Overexpression of Q/q-related homoeoalleles of hexaploid wheat reveals distinct recovery of flower transformation in the apetala2 mutant of Arabidopsis

抄録

The Q gene has played substantial roles in wheat domestication. As it pleiotropically governs domestication-related traits, such as free threshing, glume shape and tenacity, rachis fragility, spike length, plant height, and flowering time, wheat is cultivated in widespread adaptation. The Q gene located on the A genome encodes the APETALA2-like transcription factor WAP2A^Q. The allelic mutation from q (WAP2A^q) to Q took place in the polyploidy wheats, and the B and D genomes of bread (hexaploid) wheat conferred its homoeoalleles (WAP2B and WAP2D, respectively). Although WAP2A^q and WAP2D revealed allelic phenotypes against WAP2A^Q, their functions remain to be clarified. We overexpressed full-length cDNAs of WAP2A^Q, WAP2A^q, and WAP2D in the ap2 mutant line of Arabidopsis.
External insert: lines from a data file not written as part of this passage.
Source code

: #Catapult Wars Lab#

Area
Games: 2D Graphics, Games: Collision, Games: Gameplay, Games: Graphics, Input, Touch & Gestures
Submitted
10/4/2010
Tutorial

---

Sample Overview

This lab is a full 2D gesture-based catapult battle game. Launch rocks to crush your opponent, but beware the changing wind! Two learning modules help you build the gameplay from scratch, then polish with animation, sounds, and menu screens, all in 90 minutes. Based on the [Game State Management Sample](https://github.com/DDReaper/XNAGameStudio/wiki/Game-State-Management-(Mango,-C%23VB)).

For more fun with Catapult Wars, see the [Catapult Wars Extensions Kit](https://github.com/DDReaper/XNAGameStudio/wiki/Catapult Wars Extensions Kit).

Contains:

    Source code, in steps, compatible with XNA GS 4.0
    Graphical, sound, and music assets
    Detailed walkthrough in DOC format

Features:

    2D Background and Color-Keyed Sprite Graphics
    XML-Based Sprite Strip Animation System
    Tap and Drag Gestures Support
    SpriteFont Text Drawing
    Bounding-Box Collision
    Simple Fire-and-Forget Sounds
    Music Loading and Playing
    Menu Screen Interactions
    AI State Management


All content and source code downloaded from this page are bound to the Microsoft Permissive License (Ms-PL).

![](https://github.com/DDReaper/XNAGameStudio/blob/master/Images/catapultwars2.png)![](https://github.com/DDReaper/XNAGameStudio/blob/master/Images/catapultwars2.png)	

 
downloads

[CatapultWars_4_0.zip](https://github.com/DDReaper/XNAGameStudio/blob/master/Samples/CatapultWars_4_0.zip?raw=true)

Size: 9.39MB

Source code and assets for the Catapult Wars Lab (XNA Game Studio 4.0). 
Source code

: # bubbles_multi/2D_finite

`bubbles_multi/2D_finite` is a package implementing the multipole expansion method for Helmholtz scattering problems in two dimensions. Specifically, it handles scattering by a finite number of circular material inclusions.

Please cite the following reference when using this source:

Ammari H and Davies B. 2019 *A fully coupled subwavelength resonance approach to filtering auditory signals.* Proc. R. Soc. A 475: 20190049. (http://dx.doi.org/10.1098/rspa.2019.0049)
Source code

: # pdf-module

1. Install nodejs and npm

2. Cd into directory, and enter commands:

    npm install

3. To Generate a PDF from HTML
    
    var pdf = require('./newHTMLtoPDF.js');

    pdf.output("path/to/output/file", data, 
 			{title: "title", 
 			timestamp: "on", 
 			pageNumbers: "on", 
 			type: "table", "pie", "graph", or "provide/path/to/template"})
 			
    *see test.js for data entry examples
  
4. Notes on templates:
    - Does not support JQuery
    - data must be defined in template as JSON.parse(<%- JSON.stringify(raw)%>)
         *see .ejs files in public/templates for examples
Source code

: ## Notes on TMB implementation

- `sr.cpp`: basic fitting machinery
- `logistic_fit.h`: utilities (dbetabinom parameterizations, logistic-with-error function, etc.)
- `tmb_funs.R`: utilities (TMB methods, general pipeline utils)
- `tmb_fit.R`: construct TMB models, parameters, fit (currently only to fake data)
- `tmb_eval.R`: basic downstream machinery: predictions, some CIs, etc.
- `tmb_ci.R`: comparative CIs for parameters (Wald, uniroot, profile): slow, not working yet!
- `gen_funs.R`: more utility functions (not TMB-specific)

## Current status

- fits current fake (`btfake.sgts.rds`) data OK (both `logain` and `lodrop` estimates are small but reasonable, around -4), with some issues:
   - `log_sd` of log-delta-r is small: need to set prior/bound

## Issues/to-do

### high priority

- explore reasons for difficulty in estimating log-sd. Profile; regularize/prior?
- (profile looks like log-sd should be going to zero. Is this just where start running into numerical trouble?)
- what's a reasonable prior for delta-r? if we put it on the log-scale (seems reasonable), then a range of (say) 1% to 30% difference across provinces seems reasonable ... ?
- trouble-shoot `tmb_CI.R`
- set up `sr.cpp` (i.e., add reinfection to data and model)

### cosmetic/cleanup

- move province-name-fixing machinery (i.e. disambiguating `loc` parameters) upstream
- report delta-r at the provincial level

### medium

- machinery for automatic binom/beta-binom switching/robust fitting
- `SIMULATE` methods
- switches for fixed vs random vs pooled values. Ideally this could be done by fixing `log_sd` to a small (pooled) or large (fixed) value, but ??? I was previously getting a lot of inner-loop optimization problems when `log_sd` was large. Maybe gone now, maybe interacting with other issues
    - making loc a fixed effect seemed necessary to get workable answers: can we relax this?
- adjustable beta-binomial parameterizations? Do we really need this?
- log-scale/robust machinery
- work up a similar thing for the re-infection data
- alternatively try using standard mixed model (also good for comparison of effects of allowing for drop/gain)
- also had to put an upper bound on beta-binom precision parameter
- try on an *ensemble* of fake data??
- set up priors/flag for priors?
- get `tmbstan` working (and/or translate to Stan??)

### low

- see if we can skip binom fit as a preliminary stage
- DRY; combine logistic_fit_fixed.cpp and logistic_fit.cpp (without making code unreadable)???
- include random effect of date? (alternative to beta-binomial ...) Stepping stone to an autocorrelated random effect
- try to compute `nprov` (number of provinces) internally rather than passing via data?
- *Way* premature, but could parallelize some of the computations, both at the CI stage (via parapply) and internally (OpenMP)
WAP2A^Q fully recovered their flower organs similar to the wild type, WAP2D showed less recovery, and WAP2A^q rescued the least mutant flower phenotype. Use of a yeast two-hybrid system showed that WAP2A^Q formed the most homodimers, WAP2A^q formed the next highest, and WAP2D formed the least. The sequence comparisons between the three transcription factors and with AP2 of Arabidopsis revealed that WAP2A^q confers two single protein substitutions, I₃₂₉-to-V substitution and K₁₀₈-to-E in the nuclear translocation signal, WAP2D harbors SNPs of I₃₂₉-to-L similar to Arabidopsis, and other 6 substitutions. These data support the idea that a critical point mutation at the functional domain and structure alteration(s) resulting from sequence diversifications caused functional differences in the genes. Mutant lines of Arabidopsis can become a powerful tool for analyzing foreign gene functions as in the case of wheat.